[Stored data entries]
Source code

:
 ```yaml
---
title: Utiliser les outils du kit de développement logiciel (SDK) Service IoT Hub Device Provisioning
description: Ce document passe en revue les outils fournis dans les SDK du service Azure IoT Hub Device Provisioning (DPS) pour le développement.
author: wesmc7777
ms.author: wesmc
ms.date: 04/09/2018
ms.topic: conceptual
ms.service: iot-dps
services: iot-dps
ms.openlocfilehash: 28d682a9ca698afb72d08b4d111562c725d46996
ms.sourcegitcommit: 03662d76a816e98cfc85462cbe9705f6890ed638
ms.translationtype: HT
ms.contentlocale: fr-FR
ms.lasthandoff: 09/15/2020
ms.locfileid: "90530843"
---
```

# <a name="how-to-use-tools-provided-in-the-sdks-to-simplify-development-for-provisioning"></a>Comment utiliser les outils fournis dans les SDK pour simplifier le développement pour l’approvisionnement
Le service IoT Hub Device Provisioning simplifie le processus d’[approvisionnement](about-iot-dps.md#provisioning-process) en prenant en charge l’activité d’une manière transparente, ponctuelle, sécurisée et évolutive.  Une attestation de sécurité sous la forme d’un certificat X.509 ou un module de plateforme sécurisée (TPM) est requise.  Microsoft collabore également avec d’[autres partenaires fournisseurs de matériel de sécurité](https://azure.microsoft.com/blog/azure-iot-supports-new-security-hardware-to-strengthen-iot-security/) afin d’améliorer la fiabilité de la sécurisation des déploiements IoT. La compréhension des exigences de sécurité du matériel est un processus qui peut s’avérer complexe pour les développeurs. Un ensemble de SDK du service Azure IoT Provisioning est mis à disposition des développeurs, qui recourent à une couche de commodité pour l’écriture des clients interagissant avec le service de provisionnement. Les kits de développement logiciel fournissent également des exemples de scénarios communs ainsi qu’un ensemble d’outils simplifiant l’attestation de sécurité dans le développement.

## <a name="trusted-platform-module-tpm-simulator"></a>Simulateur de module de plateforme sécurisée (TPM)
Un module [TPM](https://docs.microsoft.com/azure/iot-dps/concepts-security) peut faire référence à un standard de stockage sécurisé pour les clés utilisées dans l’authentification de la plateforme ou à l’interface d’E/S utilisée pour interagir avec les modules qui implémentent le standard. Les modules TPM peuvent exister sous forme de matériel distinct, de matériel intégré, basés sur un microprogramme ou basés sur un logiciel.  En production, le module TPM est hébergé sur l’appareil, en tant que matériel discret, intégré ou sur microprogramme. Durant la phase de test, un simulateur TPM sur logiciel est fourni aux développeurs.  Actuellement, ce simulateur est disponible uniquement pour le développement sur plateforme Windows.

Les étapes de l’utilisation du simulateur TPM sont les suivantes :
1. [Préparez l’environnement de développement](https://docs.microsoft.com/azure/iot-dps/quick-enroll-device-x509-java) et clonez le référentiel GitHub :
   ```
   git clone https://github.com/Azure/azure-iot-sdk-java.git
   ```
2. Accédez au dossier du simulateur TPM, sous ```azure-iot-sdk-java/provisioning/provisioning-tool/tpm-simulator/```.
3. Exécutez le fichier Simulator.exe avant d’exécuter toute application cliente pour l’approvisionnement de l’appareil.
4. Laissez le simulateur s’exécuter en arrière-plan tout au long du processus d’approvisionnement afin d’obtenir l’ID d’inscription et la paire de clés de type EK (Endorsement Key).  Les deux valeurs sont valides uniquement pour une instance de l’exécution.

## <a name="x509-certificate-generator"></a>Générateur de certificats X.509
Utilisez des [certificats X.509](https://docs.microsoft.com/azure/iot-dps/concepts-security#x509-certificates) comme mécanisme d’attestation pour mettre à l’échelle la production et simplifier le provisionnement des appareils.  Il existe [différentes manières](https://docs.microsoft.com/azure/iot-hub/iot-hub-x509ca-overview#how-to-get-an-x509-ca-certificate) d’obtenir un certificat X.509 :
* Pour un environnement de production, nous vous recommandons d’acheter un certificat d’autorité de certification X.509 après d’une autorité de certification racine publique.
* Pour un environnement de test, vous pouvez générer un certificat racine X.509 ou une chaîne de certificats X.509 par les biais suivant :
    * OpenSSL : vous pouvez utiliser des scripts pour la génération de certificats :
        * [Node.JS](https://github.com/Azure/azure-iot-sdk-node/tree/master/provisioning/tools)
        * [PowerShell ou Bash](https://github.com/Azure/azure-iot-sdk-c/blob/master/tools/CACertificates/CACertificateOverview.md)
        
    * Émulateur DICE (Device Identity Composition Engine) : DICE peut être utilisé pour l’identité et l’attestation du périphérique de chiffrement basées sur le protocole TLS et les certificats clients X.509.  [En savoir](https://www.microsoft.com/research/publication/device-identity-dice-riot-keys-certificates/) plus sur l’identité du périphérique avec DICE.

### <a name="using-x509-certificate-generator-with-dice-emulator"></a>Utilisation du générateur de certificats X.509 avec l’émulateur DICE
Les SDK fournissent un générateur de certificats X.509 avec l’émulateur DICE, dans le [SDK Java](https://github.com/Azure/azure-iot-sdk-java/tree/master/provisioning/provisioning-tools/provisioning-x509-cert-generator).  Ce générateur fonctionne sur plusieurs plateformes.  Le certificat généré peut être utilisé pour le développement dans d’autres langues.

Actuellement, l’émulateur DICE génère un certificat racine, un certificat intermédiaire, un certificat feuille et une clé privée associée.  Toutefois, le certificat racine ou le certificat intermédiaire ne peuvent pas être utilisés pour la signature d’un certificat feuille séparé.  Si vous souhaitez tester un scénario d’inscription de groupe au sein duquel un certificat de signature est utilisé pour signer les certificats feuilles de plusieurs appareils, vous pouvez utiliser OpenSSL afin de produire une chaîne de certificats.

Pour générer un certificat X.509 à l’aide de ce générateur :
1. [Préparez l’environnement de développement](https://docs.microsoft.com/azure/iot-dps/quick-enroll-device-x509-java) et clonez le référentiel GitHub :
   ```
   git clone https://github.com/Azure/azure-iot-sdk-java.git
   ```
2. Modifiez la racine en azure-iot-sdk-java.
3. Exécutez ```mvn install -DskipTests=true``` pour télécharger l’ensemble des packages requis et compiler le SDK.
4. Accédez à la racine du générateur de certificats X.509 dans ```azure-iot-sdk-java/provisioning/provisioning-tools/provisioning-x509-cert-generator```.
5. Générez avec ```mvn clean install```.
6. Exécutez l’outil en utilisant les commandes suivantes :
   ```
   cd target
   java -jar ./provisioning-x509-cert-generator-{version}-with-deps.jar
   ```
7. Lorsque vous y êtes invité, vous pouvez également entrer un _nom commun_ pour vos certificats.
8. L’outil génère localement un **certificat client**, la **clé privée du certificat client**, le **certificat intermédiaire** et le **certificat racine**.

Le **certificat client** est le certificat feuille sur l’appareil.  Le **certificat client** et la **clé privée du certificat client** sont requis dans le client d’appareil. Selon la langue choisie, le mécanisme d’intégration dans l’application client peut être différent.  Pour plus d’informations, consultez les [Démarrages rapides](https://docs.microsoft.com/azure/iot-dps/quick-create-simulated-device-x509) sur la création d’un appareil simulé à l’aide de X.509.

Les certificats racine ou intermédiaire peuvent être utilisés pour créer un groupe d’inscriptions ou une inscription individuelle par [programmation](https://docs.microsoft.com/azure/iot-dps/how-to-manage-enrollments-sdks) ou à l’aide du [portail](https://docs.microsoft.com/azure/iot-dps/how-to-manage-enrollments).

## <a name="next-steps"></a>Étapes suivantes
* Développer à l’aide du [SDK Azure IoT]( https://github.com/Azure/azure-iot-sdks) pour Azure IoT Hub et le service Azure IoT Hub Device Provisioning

### [Exercise requirements]
Go through the records and set every one down exactly.

### [Completed task]
Source code

:
 ```yaml
---
title: Utiliser les outils du kit de développement logiciel (SDK) Service IoT Hub Device Provisioning
description: Ce document passe en revue les outils fournis dans les SDK du service Azure IoT Hub Device Provisioning (DPS) pour le développement.
author: wesmc7777
ms.author: wesmc
ms.date: 04/09/2018
ms.topic: conceptual
ms.service: iot-dps
services: iot-dps
ms.openlocfilehash: 28d682a9ca698afb72d08b4d111562c725d46996
ms.sourcegitcommit: 03662d76a816e98cfc85462cbe9705f6890ed638
ms.translationtype: HT
ms.contentlocale: fr-FR
ms.lasthandoff: 09/15/2020
ms.locfileid: "90530843"
---
```

# <a name="how-to-use-tools-provided-in-the-sdks-to-simplify-development-for-provisioning"></a>Comment utiliser les outils fournis dans les SDK pour simplifier le développement pour l’approvisionnement
Le service IoT Hub Device Provisioning simplifie le processus d’[approvisionnement](about-iot-dps.md#provisioning-process) en prenant en charge l’activité d’une manière transparente, ponctuelle, sécurisée et évolutive.  Une attestation de sécurité sous la forme d’un certificat X.509 ou un module de plateforme sécurisée (TPM) est requise.  Microsoft collabore également avec d’[autres partenaires fournisseurs de matériel de sécurité](https://azure.microsoft.com/blog/azure-iot-supports-new-security-hardware-to-strengthen-iot-security/) afin d’améliorer la fiabilité de la sécurisation des déploiements IoT. La compréhension des exigences de sécurité du matériel est un processus qui peut s’avérer complexe pour les développeurs. Un ensemble de SDK du service Azure IoT Provisioning est mis à disposition des développeurs, qui recourent à une couche de commodité pour l’écriture des clients interagissant avec le service de provisionnement. Les kits de développement logiciel fournissent également des exemples de scénarios communs ainsi qu’un ensemble d’outils simplifiant l’attestation de sécurité dans le développement.

## <a name="trusted-platform-module-tpm-simulator"></a>Simulateur de module de plateforme sécurisée (TPM)
Un module [TPM](https://docs.microsoft.com/azure/iot-dps/concepts-security) peut faire référence à un standard de stockage sécurisé pour les clés utilisées dans l’authentification de la plateforme ou à l’interface d’E/S utilisée pour interagir avec les modules qui implémentent le standard. Les modules TPM peuvent exister sous forme de matériel distinct, de matériel intégré, basés sur un microprogramme ou basés sur un logiciel.  En production, le module TPM est hébergé sur l’appareil, en tant que matériel discret, intégré ou sur microprogramme. Durant la phase de test, un simulateur TPM sur logiciel est fourni aux développeurs.  Actuellement, ce simulateur est disponible uniquement pour le développement sur plateforme Windows.

Les étapes de l’utilisation du simulateur TPM sont les suivantes :
1. [Préparez l’environnement de développement](https://docs.microsoft.com/azure/iot-dps/quick-enroll-device-x509-java) et clonez le référentiel GitHub :
   ```
   git clone https://github.com/Azure/azure-iot-sdk-java.git
   ```
2. Accédez au dossier du simulateur TPM, sous ```azure-iot-sdk-java/provisioning/provisioning-tool/tpm-simulator/```.
3. Exécutez le fichier Simulator.exe avant d’exécuter toute application cliente pour l’approvisionnement de l’appareil.
4. Laissez le simulateur s’exécuter en arrière-plan tout au long du processus d’approvisionnement afin d’obtenir l’ID d’inscription et la paire de clés de type EK (Endorsement Key).  Les deux valeurs sont valides uniquement pour une instance de l’exécution.

## <a name="x509-certificate-generator"></a>Générateur de certificats X.509
Utilisez des [certificats X.509](https://docs.microsoft.com/azure/iot-dps/concepts-security#x509-certificates) comme mécanisme d’attestation pour mettre à l’échelle la production et simplifier le provisionnement des appareils.  Il existe [différentes manières](https://docs.microsoft.com/azure/iot-hub/iot-hub-x509ca-overview#how-to-get-an-x509-ca-certificate) d’obtenir un certificat X.509 :
* Pour un environnement de production, nous vous recommandons d’acheter un certificat d’autorité de certification X.509 après d’une autorité de certification racine publique.
* Pour un environnement de test, vous pouvez générer un certificat racine X.509 ou une chaîne de certificats X.509 par les biais suivant :
    * OpenSSL : vous pouvez utiliser des scripts pour la génération de certificats :
        * [Node.JS](https://github.com/Azure/azure-iot-sdk-node/tree/master/provisioning/tools)
        * [PowerShell ou Bash](https://github.com/Azure/azure-iot-sdk-c/blob/master/tools/CACertificates/CACertificateOverview.md)
        
    * Émulateur DICE (Device Identity Composition Engine) : DICE peut être utilisé pour l’identité et l’attestation du périphérique de chiffrement basées sur le protocole TLS et les certificats clients X.509.  [En savoir](https://www.microsoft.com/research/publication/device-identity-dice-riot-keys-certificates/) plus sur l’identité du périphérique avec DICE.

### <a name="using-x509-certificate-generator-with-dice-emulator"></a>Utilisation du générateur de certificats X.509 avec l’émulateur DICE
Les SDK fournissent un générateur de certificats X.509 avec l’émulateur DICE, dans le [SDK Java](https://github.com/Azure/azure-iot-sdk-java/tree/master/provisioning/provisioning-tools/provisioning-x509-cert-generator).  Ce générateur fonctionne sur plusieurs plateformes.  Le certificat généré peut être utilisé pour le développement dans d’autres langues.

Actuellement, l’émulateur DICE génère un certificat racine, un certificat intermédiaire, un certificat feuille et une clé privée associée.  Toutefois, le certificat racine ou le certificat intermédiaire ne peuvent pas être utilisés pour la signature d’un certificat feuille séparé.  Si vous souhaitez tester un scénario d’inscription de groupe au sein duquel un certificat de signature est utilisé pour signer les certificats feuilles de plusieurs appareils, vous pouvez utiliser OpenSSL afin de produire une chaîne de certificats.

Pour générer un certificat X.509 à l’aide de ce générateur :
1. [Préparez l’environnement de développement](https://docs.microsoft.com/azure/iot-dps/quick-enroll-device-x509-java) et clonez le référentiel GitHub :
   ```
   git clone https://github.com/Azure/azure-iot-sdk-java.git
   ```
2. Modifiez la racine en azure-iot-sdk-java.
3. Exécutez ```mvn install -DskipTests=true``` pour télécharger l’ensemble des packages requis et compiler le SDK.
4. Accédez à la racine du générateur de certificats X.509 dans ```azure-iot-sdk-java/provisioning/provisioning-tools/provisioning-x509-cert-generator```.
5. Générez avec ```mvn clean install```.
6. Exécutez l’outil en utilisant les commandes suivantes :
   ```
   cd target
   java -jar ./provisioning-x509-cert-generator-{version}-with-deps.jar
   ```
7. Lorsque vous y êtes invité, vous pouvez également entrer un _nom commun_ pour vos certificats.
8. L’outil génère localement un **certificat client**, la **clé privée du certificat client**, le **certificat intermédiaire** et le **certificat racine**.

Le **certificat client** est le certificat feuille sur l’appareil.  Le **certificat client** et la **clé privée du certificat client** sont requis dans le client d’appareil. Selon la langue choisie, le mécanisme d’intégration dans l’application client peut être différent.  Pour plus d’informations, consultez les [Démarrages rapides](https://docs.microsoft.com/azure/iot-dps/quick-create-simulated-device-x509) sur la création d’un appareil simulé à l’aide de X.509.

Les certificats racine ou intermédiaire peuvent être utilisés pour créer un groupe d’inscriptions ou une inscription individuelle par [programmation](https://docs.microsoft.com/azure/iot-dps/how-to-manage-enrollments-sdks) ou à l’aide du [portail](https://docs.microsoft.com/azure/iot-dps/how-to-manage-enrollments).

## <a name="next-steps"></a>Étapes suivantes
* Développer à l’aide du [SDK Azure IoT]( https://github.com/Azure/azure-iot-sdks) pour Azure IoT Hub et le service Azure IoT Hub Device Provisioning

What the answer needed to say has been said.